Bacterial synthesis of vitamin B2 generates a by‐product, 5‐(2‐oxopropylideneamino)‐d‐ribityl‐aminouracil (5‐OP‐RU), with potent immunological properties in mammals, but rapid inactivation in water limits practical uses. This natural product covalently bonds to immunological protein MR1 in antigen presenting cells (APCs), enabling MR1 to traffic to the cell surface, where it interacts with T cell receptors (TCRs) on mucosal associated invariant T lymphocytes (MAIT cells), activating their immunological and antimicrobial properties. Here, we develop several new series of water‐stable compounds tailored for powerful and distinctive immunological functions. We report their water stability, capacity to bind MR1 and traffic it to the cell surface (EC50 17 nM), potent activation (EC50 56 pM) or inhibition (IC50 80 nM) of interacting MAIT cells, and develop compounds with diazirine‐alkyne, biotin, or fluorophore labels for studying cellular MR1. Computer modelling casts new light on the molecular mechanism of activation, revealing that activators are first captured in MR1 via pi‐interactions and H‐bonds, before tighter covalent bonding to Lys43 in MR1. This chemical study advances our molecular understanding of how bacterial metabolites are captured by MR1, influence cell surface expression of MR1, interact and modify human T cells; offering new clues for developing novel vaccine adjuvants, immunotherapeutics, and cancer drugs.

中文翻译：

---

从维生素 B2 生物合成的不稳定细菌代谢物中开发出有效的免疫调节剂

维生素 B2 的细菌合成会产生副产物 5-(2-氧亚丙基氨基)-d-核糖基-氨基尿嘧啶 (5-OP-RU)，它在哺乳动物中具有强大的免疫特性，但在水中快速失活限制了实际用途。

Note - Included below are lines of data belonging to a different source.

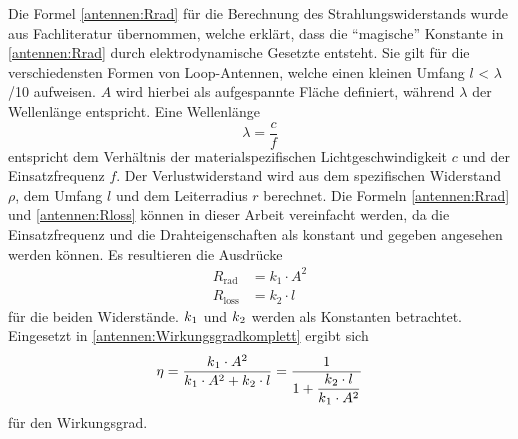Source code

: Die Formel \eqref{antennen:Rrad} für die Berechnung des
Strahlungswiderstands wurde aus Fachliteratur \cite{antennen:antennaTheory}
übernommen, welche erklärt, dass die ``magische'' Konstante in
\eqref{antennen:Rrad} durch elektrodynamische Gesetzte entsteht.
Sie gilt für die verschiedensten Formen von Loop-Antennen, welche
einen kleinen Umfang  $l$ < $\lambda$/10 aufweisen. $A$ wird hierbei
als aufgespannte Fläche definiert, während $\lambda$ der Wellenlänge
entspricht. Eine Wellenlänge
\setcounter{equation}{4}
\begin{equation}
	\lambda = \frac{c}{f}
	\label{antennen:lambda}
\end{equation}
entspricht dem Verhältnis der materialspezifischen Lichtgeschwindigkeit $c$ und der Einsatzfrequenz $f$.
%
%
Der Verlustwiderstand wird aus dem spezifischen Widerstand $\rho$, dem Umfang $l$ und dem Leiterradius $r$ berechnet. Die Formeln \eqref{antennen:Rrad} und \eqref{antennen:Rloss} können in dieser Arbeit vereinfacht werden, da die Einsatzfrequenz und die Drahteigenschaften als konstant und gegeben angesehen werden können. Es resultieren die Ausdrücke 
\begin{align}
	R_{\text{rad}} &= k_{\text{1}} \cdot A^2 \tag{20.6} \label{antennen:Rrad_konst} \\
	R_{\text{loss}} &= k_{\text{2}} \cdot l \tag{20.7} \label{antennen:Rloss_konst}
\end{align}
für die beiden Widerstände. $k\textsubscript{1}$ und $k\textsubscript{2}$ werden als Konstanten betrachtet. Eingesetzt in \eqref{antennen:Wirkungsgradkomplett} ergibt sich
\setcounter{equation}{7}
\begin{equation}
\eta
=
\frac{
k\textsubscript{1}\cdot{A^2}
}{
k\textsubscript{1}\cdot{A^2}+{k\textsubscript{2}\cdot{l}}
}
=
\frac{1}{
1+\displaystyle\frac{k\textsubscript{2}\cdot{l}}{k\textsubscript{1}\cdot{A^2}}
}
	\label{antennen:Wirkungsgradeingesetzt}
\end{equation}
für den Wirkungsgrad.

这种天然产物与抗原呈递细胞 (APC) 中的免疫蛋白 MR1 共价结合，使 MR1 能够运输到细胞表面，与粘膜相关不变 T 淋巴细胞 (MAIT 细胞) 上的 T 细胞受体 (TCR) 相互作用，激活其免疫功能。和抗菌特性。在这里，我们开发了几个新系列的水稳定性化合物，专为强大而独特的免疫功能而设计。我们报告了它们的水稳定性、结合 MR1 并将其运输到细胞表面的能力 (EC50 17 nM)、对相互作用的 MAIT 细胞的有效激活 (EC50 56 pM) 或抑制 (IC50 80 nM)，并开发了含有二氮丙啶-炔烃的化合物，用于研究细胞 MR1 的生物素或荧光团标记。计算机建模为激活的分子机制提供了新的线索，揭示了激活剂首先通过 pi 相互作用和氢键在 MR1 中被捕获，然后与 MR1 中的 Lys43 形成更紧密的共价键合。这项化学研究增进了我们对 MR1 如何捕获细菌代谢物、如何影响 MR1 的细胞表面表达、如何相互作用和修改人类 T 细胞的分子理解；为开发新型疫苗佐剂、免疫治疗和癌症药物提供新线索。